In a recent experiment, a supercomputer and a group of first grade children were given a ruler, a teapot and a stove and asked to draw a circle. The computer “knew” that the ruler was a draftsman’s tool not unlike a compass and promptly tried to draw a circle with a ruler. It failed. The children glanced at the teapot, saw that the bottom was round and used it to trace perfect circles.

AI will never be superintelligent, expenditures have hit the wall of diminishing returns, AI offers no creativity at all (just fast searches), and children can outperform the fastest machines when the task calls for intuition. Is the frenzy about to hit the wall?

There are some encouraging solutions that may allow AI to add value beyond robotics and fast processing. One of these is the use of small language models (SLMs) instead of LLMs.

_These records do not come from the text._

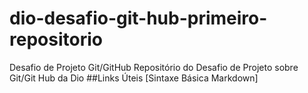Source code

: # dio-desafio-git-hub-primeiro-repositorio
Desafio de Projeto Git/GitHub
Repositório do Desafio de Projeto sobre Git/Git Hub da Dio
##Links Úteis
[Sintaxe Básica Markdown]
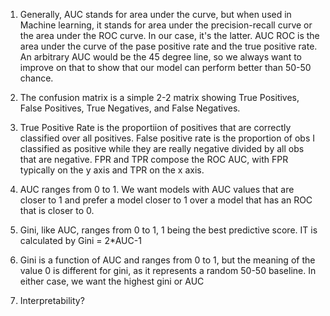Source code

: 1. Generally, AUC stands for area under the curve, but when used in Machine learning, it stands for area under the precision-recall curve or the area under the ROC curve. In our case, it's the latter. AUC ROC is the area under the curve of the pase positive rate and the true positive rate. An arbitrary AUC would be the 45 degree line, so we always want to improve on that to show that our model can perform better than 50-50 chance.

2. The confusion matrix is a simple 2-2 matrix showing True Positives, False Positives, True Negatives, and False Negatives.

3. True Positive Rate is the proportiion of positives that are correctly classified over all positives. False positive rate is the proportion of obs I classified as positive while they are really negative divided by all obs that are negative. FPR and TPR compose the ROC AUC, with FPR typically on the y axis and TPR on the x axis.

4. AUC ranges from 0 to 1. We want models with AUC values that are closer to 1 and prefer a model closer to 1 over a model that has an ROC that is closer to 0.

5. Gini, like AUC, ranges from 0 to 1, 1 being the best predictive score. IT is calculated by Gini = 2*AUC-1

6. Gini is a function of AUC and ranges from 0 to 1, but the meaning of the value 0 is different for gini, as it represents a random 50-50 baseline. In either case, we want the highest gini or AUC

7. Interpretability?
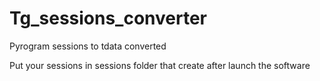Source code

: # Tg_sessions_converter
Pyrogram sessions to tdata converted

Put your sessions in sessions folder that create after launch the software
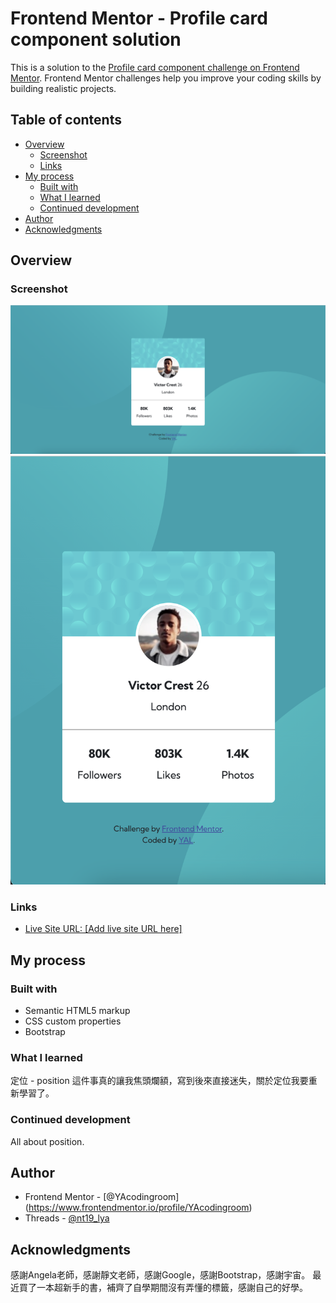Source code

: # Frontend Mentor - Profile card component solution

This is a solution to the [Profile card component challenge on Frontend Mentor](https://www.frontendmentor.io/challenges/profile-card-component-cfArpWshJ). Frontend Mentor challenges help you improve your coding skills by building realistic projects. 

## Table of contents

- [Overview](#overview)
  - [Screenshot](#screenshot)
  - [Links](#links)
- [My process](#my-process)
  - [Built with](#built-with)
  - [What I learned](#what-i-learned)
  - [Continued development](#continued-development)
- [Author](#author)
- [Acknowledgments](#acknowledgments)

## Overview
### Screenshot
![Alt text](images/screenshot-desktop.png)
![Alt text](images/screenshot-mobile.png)

### Links
- [Live Site URL: [Add live site URL here]](https://yacodingroom.github.io/Profile-card-component/)

## My process
### Built with
- Semantic HTML5 markup
- CSS custom properties
- Bootstrap

### What I learned
定位 - position
這件事真的讓我焦頭爛額，寫到後來直接迷失，關於定位我要重新學習了。

### Continued development
All about position.

## Author
- Frontend Mentor - [@YAcodingroom]
(https://www.frontendmentor.io/profile/YAcodingroom)
- Threads - [@nt19_lya](https://www.threads.net/@nt19_lya)

## Acknowledgments
感謝Angela老師，感謝靜文老師，感謝Google，感謝Bootstrap，感謝宇宙。
最近買了一本超新手的書，補齊了自學期間沒有弄懂的標籤，感謝自己的好學。
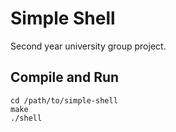 Simple Shell
============

Second year university group project.

Compile and Run
---------------

	cd /path/to/simple-shell
	make
	./shell
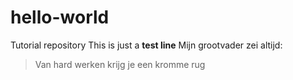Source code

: # hello-world
Tutorial repository
This is just a **test line**
Mijn grootvader zei altijd:
> Van hard werken krijg je een kromme rug

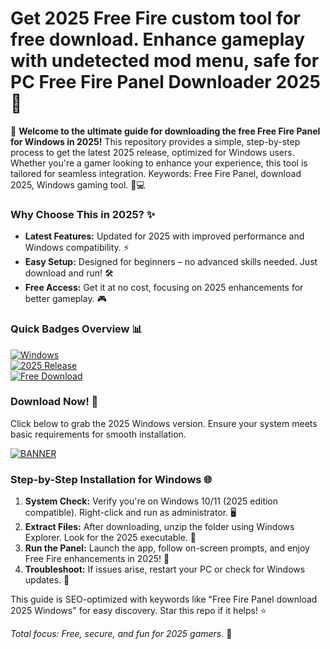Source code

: # Get 2025 Free Fire custom tool for free download. Enhance gameplay with undetected mod menu, safe for PC Free Fire Panel Downloader 2025 🚀

🌟 **Welcome to the ultimate guide for downloading the free Free Fire Panel for Windows in 2025!** This repository provides a simple, step-by-step process to get the latest 2025 release, optimized for Windows users. Whether you're a gamer looking to enhance your experience, this tool is tailored for seamless integration. Keywords: Free Fire Panel, download 2025, Windows gaming tool. 📱💻

### Why Choose This in 2025? ✨
- **Latest Features:** Updated for 2025 with improved performance and Windows compatibility. ⚡
- **Easy Setup:** Designed for beginners – no advanced skills needed. Just download and run! 🛠️
- **Free Access:** Get it at no cost, focusing on 2025 enhancements for better gameplay. 🎮

### Quick Badges Overview 📊
[![Windows](https://img.shields.io/badge/Platform-Windows-blue?logo=windows)](https://example.com)  
[![2025 Release](https://img.shields.io/badge/Year-2025-green?logo=calendar)](https://example.com)  
[![Free Download](https://img.shields.io/badge/Status-Available-brightgreen?logo=download)](https://example.com)

### Download Now! 🔽
Click below to grab the 2025 Windows version. Ensure your system meets basic requirements for smooth installation.  

[![BANNER](https://img.shields.io/badge/Download_Free_Fire_Panel_2025-blue?logo=firefox)](https://github.com/sapper41johncastro/free-fire-download-pro/releases/download/2025/OpenME.txt)

### Step-by-Step Installation for Windows 🌐
1. **System Check:** Verify you're on Windows 10/11 (2025 edition compatible). Right-click and run as administrator. 🖥️
2. **Extract Files:** After downloading, unzip the folder using Windows Explorer. Look for the 2025 executable. 📂
3. **Run the Panel:** Launch the app, follow on-screen prompts, and enjoy Free Fire enhancements in 2025! 🚀
4. **Troubleshoot:** If issues arise, restart your PC or check for Windows updates. 🔧

This guide is SEO-optimized with keywords like "Free Fire Panel download 2025 Windows" for easy discovery. Star this repo if it helps! ⭐  

*Total focus: Free, secure, and fun for 2025 gamers.* 🎉
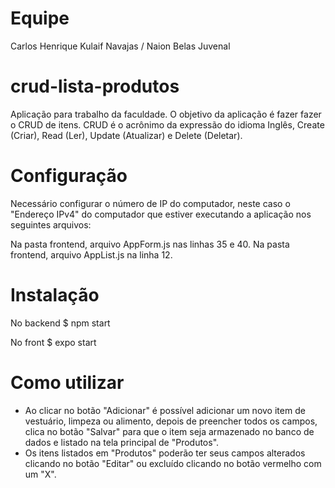 # Equipe 
Carlos Henrique Kulaif Navajas / 
Naion Belas Juvenal 

# crud-lista-produtos
Aplicação para trabalho da faculdade.
O objetivo da aplicação é fazer fazer o CRUD de itens.
CRUD é o acrônimo da expressão do idioma Inglês, Create (Criar), Read (Ler), Update (Atualizar) e Delete (Deletar).

# Configuração
Necessário configurar o número de IP do computador, neste caso o "Endereço IPv4" do computador que estiver executando a aplicação nos seguintes arquivos:

Na pasta frontend, arquivo AppForm.js nas linhas 35 e 40.
Na pasta frontend, arquivo AppList.js na linha 12.

# Instalação
No backend 
$ npm start

No front 
$ expo start

# Como utilizar

- Ao clicar no botão "Adicionar" é possível adicionar um novo item de vestuário, limpeza ou alimento, 
depois de preencher todos os campos, clica no botão "Salvar" para que o item seja armazenado no banco de dados e listado na tela principal de "Produtos".
- Os itens listados em "Produtos" poderão ter seus campos alterados clicando no botão "Editar" ou excluído clicando no botão vermelho com um "X".
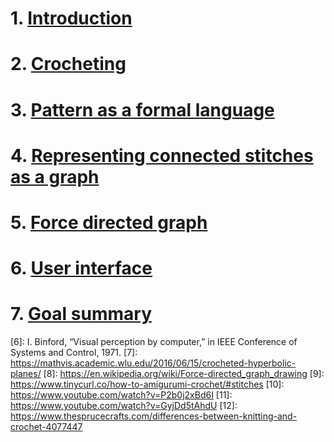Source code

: # 1. [Introduction](./1_Introduction.md)
<!-- latex -->

# 2. [Crocheting](./2_Crocheting.md)
<!-- latex -->

# 3. [Pattern as a formal language](./3_Pattern%20as%20a%20formal%20language.md)
<!-- latex -->

# 4. [Representing connected stitches as a graph](./4_Representing%20connected%20stitches%20as%20a%20graph.md)
<!-- latex -->

# 5. [Force directed graph](./5_Making%20the%20graph%20spatial.md)
<!-- latex -->
<!-- TODO skeletonization -->

# 6. [User interface](./6_User%20interface.md)
<!-- null -->

# 7. [Goal summary](./7_Goal%20summary.md)
<!-- null -->


[1]: https://github.com/Oloqq/crocheteer
[2]: https://arxiv.org/pdf/1912.11932
[3]: https://www.montana.edu/extension/blaine/4-h/4h_documents/CrochetMadeEasy.pdf
[4]: https://crochettoplay.com/how-to-fasten-off-in-amigurumi/
[5]: https://cloudcompare.org/doc/wiki/index.php?title=Normals%5CCompute
[6]: I. Binford, “Visual perception by computer,” in IEEE Conference of
Systems and Control, 1971.
[7]: https://mathvis.academic.wlu.edu/2016/06/15/crocheted-hyperbolic-planes/
[8]: https://en.wikipedia.org/wiki/Force-directed_graph_drawing
[9]: https://www.tinycurl.co/how-to-amigurumi-crochet/#stitches
[10]: https://www.youtube.com/watch?v=P2b0j2xBd6I
[11]: https://www.youtube.com/watch?v=GyjDd5tAhdU
[12]: https://www.thesprucecrafts.com/differences-between-knitting-and-crochet-4077447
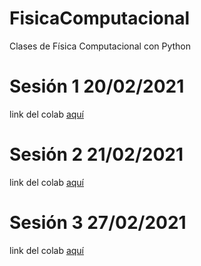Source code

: # FisicaComputacional
Clases de Física Computacional con Python
# Sesión 1 20/02/2021 
link del colab [aquí](https://github.com/Yes197/FisicaComputacional/blob/main/Sesion_1/Code_Sesion_1.ipynb)
# Sesión 2 21/02/2021
link del colab [aquí](https://github.com/Yes197/FisicaComputacional/blob/main/Sesion_2/PCP_Sesión_2.ipynb)
# Sesión 3 27/02/2021
link del colab [aquí](https://github.com/Yes197/FisicaComputacional/blob/main/Sesion_3/PCP_Sesión_3.ipynb)
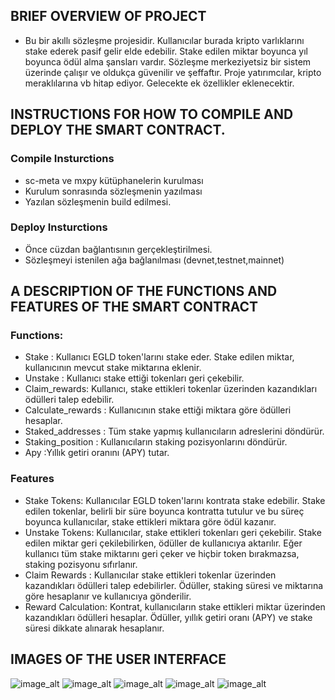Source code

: ## BRIEF OVERVIEW OF PROJECT
- Bu bir akıllı sözleşme projesidir. Kullanıcılar burada kripto varlıklarını stake ederek pasif gelir elde edebilir. Stake edilen miktar boyunca yıl boyunca ödül alma şansları vardır. Sözleşme merkeziyetsiz bir sistem üzerinde çalışır ve oldukça güvenilir ve şeffaftır. Proje yatırımcılar, kripto meraklılarına vb hitap ediyor. Gelecekte ek özellikler eklenecektir. 

## INSTRUCTIONS FOR HOW TO  COMPILE AND DEPLOY THE SMART CONTRACT.

### Compile Insturctions
- sc-meta ve mxpy kütüphanelerin kurulması 
- Kurulum sonrasında sözleşmenin yazılması
- Yazılan sözleşmenin build edilmesi.
### Deploy Insturctions
- Önce cüzdan bağlantısının gerçekleştirilmesi.
- Sözleşmeyi istenilen ağa bağlanılması (devnet,testnet,mainnet)

## A DESCRIPTION OF THE FUNCTIONS AND FEATURES OF THE SMART CONTRACT 

### Functions:
- Stake : Kullanıcı EGLD token'larını stake eder. Stake edilen miktar, kullanıcının mevcut stake miktarına eklenir.
- Unstake : Kullanıcı stake ettiği tokenları geri çekebilir.
- Claim_rewards: Kullanıcı, stake ettikleri tokenlar üzerinden kazandıkları ödülleri talep edebilir.
- Calculate_rewards : Kullanıcının stake ettiği miktara göre ödülleri hesaplar.
- Staked_addresses : Tüm stake yapmış kullanıcıların adreslerini döndürür.
- Staking_position : Kullanıcıların staking pozisyonlarını döndürür.
- Apy :Yıllık getiri oranını (APY) tutar.

### Features
- Stake Tokens: Kullanıcılar EGLD token'larını kontrata stake edebilir. Stake edilen tokenlar, belirli bir süre boyunca kontratta tutulur ve bu süreç boyunca kullanıcılar, stake ettikleri miktara göre ödül kazanır.
- Unstake Tokens: Kullanıcılar, stake ettikleri tokenları geri çekebilir. Stake edilen miktar geri çekilebilirken, ödüller de kullanıcıya aktarılır. Eğer kullanıcı tüm stake miktarını geri çeker ve hiçbir token bırakmazsa, staking pozisyonu sıfırlanır.
- Claim Rewards : Kullanıcılar stake ettikleri tokenlar üzerinden kazandıkları ödülleri talep edebilirler. Ödüller, staking süresi ve miktarına göre hesaplanır ve kullanıcıya gönderilir.
- Reward Calculation: Kontrat, kullanıcıların stake ettikleri miktar üzerinden kazandıkları ödülleri hesaplar. Ödüller, yıllık getiri oranı (APY) ve stake süresi dikkate alınarak hesaplanır.

## IMAGES OF THE USER INTERFACE
![image_alt](https://github.com/user-attachments/assets/e35201ad-ff51-41aa-9066-774810c34a04)
![image_alt](https://github.com/user-attachments/assets/fd1efbe3-2ded-4c2e-8544-d9b42f2dbe18)
![image_alt](https://github.com/user-attachments/assets/6e4c64af-6e68-439e-a94b-e1d68232e2eb)
![image_alt](https://github.com/user-attachments/assets/8e5b605b-b591-4f14-95d3-5c4a09971106)
![image_alt](https://github.com/user-attachments/assets/c8588618-d056-4ab1-bbc3-ba080087542c)

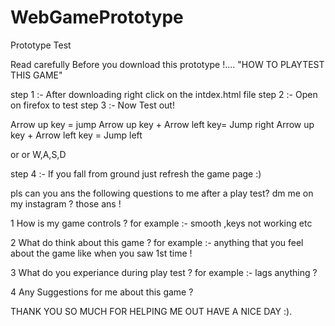 # WebGamePrototype
Prototype Test  


Read carefully Before you download this prototype !.... 
"HOW TO PLAYTEST THIS GAME"<br>

step 1 :- After downloading right click on the intdex.html file
step 2 :- Open on firefox to test
step 3 :- Now Test out!

Arrow up key = jump 
Arrow up key + Arrow left key= Jump right 
Arrow up key + Arrow left key = Jump left 

or or W,A,S,D

step 4 :- If you fall from ground just refresh the game page :)


pls can you ans the following questions to me after a play test?
dm me on my instagram ? those ans !

1 How is my game controls ? 
for example :- smooth ,keys not working etc

2 What do think about this game ? 
for example :- anything that you feel about the game like when you saw 1st time !

3 What do you experiance during play test ?
for example :- lags anything ? 

4 Any Suggestions for me about this game ?

THANK YOU SO MUCH FOR HELPING ME OUT HAVE A NICE DAY :).


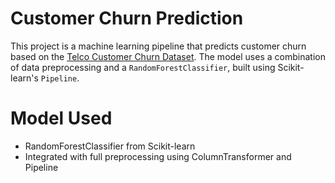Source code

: # Customer Churn Prediction

This project is a machine learning pipeline that predicts customer churn based on the [Telco Customer Churn Dataset](https://www.kaggle.com/datasets/blastchar/telco-customer-churn). The model uses a combination of data preprocessing and a `RandomForestClassifier`, built using Scikit-learn's `Pipeline`.

# Model Used

- RandomForestClassifier from Scikit-learn
- Integrated with full preprocessing using ColumnTransformer and Pipeline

Unlike LLMs, which troll the entire internet or large subsets, SLMs contain far less data and are curated by subject matter experts to be tailored to specific tasks. One difference between SLMs and LLMs is the number of parameters that the model is trained on. SLMs can run faster on far less energy. They can also be scaled more easily for smart phones and other applications like self-driving cars and household appliances.

SLMs also have fewer “hallucinations” than LLMs and run on less expensive chips, which may have negative implications for monster chip makers like NVIDIA. SLMs running on smaller cloud systems may make the massive server farms now being constructed, either redundant or obsolete.